(Stored data)
────────────────────

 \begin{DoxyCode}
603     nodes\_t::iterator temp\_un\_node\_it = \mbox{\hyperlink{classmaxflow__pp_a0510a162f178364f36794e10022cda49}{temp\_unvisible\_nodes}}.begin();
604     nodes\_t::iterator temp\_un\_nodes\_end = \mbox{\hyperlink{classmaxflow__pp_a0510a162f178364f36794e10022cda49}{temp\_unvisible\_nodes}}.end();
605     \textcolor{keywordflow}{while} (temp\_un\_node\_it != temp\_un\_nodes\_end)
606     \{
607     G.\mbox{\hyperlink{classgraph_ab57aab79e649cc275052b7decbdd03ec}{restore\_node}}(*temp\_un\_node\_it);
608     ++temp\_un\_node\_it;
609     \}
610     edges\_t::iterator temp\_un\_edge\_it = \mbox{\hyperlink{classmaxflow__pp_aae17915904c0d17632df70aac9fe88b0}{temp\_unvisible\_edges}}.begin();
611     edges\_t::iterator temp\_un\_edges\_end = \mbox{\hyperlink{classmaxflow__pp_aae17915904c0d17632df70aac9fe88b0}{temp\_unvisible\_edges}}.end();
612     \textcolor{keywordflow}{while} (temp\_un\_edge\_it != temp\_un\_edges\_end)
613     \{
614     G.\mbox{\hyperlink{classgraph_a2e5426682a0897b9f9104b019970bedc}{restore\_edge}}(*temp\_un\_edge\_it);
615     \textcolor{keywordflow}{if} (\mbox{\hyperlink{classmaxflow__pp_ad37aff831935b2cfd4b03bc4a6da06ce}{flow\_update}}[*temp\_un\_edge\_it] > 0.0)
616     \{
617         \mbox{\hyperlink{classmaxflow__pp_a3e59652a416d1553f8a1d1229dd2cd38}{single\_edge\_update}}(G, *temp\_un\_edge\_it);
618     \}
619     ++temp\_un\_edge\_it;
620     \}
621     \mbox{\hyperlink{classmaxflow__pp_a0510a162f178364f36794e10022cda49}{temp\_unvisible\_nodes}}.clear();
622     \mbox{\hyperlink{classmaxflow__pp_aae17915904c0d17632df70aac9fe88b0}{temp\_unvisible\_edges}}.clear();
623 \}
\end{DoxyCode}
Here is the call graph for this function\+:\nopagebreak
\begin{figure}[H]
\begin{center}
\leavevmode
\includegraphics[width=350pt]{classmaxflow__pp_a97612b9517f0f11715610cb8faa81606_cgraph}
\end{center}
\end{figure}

────────────────────

_Problem description:_ A faithful copy of the lines from the line containing "(temp\_un\_edge\_it != temp\_un\_edges\_end)" to the end of the data should be set down, both ends included, and nothing more.

_Task solution:_
612     \textcolor{keywordflow}{while} (temp\_un\_edge\_it != temp\_un\_edges\_end)
613     \{
614     G.\mbox{\hyperlink{classgraph_a2e5426682a0897b9f9104b019970bedc}{restore\_edge}}(*temp\_un\_edge\_it);
615     \textcolor{keywordflow}{if} (\mbox{\hyperlink{classmaxflow__pp_ad37aff831935b2cfd4b03bc4a6da06ce}{flow\_update}}[*temp\_un\_edge\_it] > 0.0)
616     \{
617         \mbox{\hyperlink{classmaxflow__pp_a3e59652a416d1553f8a1d1229dd2cd38}{single\_edge\_update}}(G, *temp\_un\_edge\_it);
618     \}
619     ++temp\_un\_edge\_it;
620     \}
621     \mbox{\hyperlink{classmaxflow__pp_a0510a162f178364f36794e10022cda49}{temp\_unvisible\_nodes}}.clear();
622     \mbox{\hyperlink{classmaxflow__pp_aae17915904c0d17632df70aac9fe88b0}{temp\_unvisible\_edges}}.clear();
623 \}
\end{DoxyCode}
Here is the call graph for this function\+:\nopagebreak
\begin{figure}[H]
\begin{center}
\leavevmode
\includegraphics[width=350pt]{classmaxflow__pp_a97612b9517f0f11715610cb8faa81606_cgraph}
\end{center}
\end{figure}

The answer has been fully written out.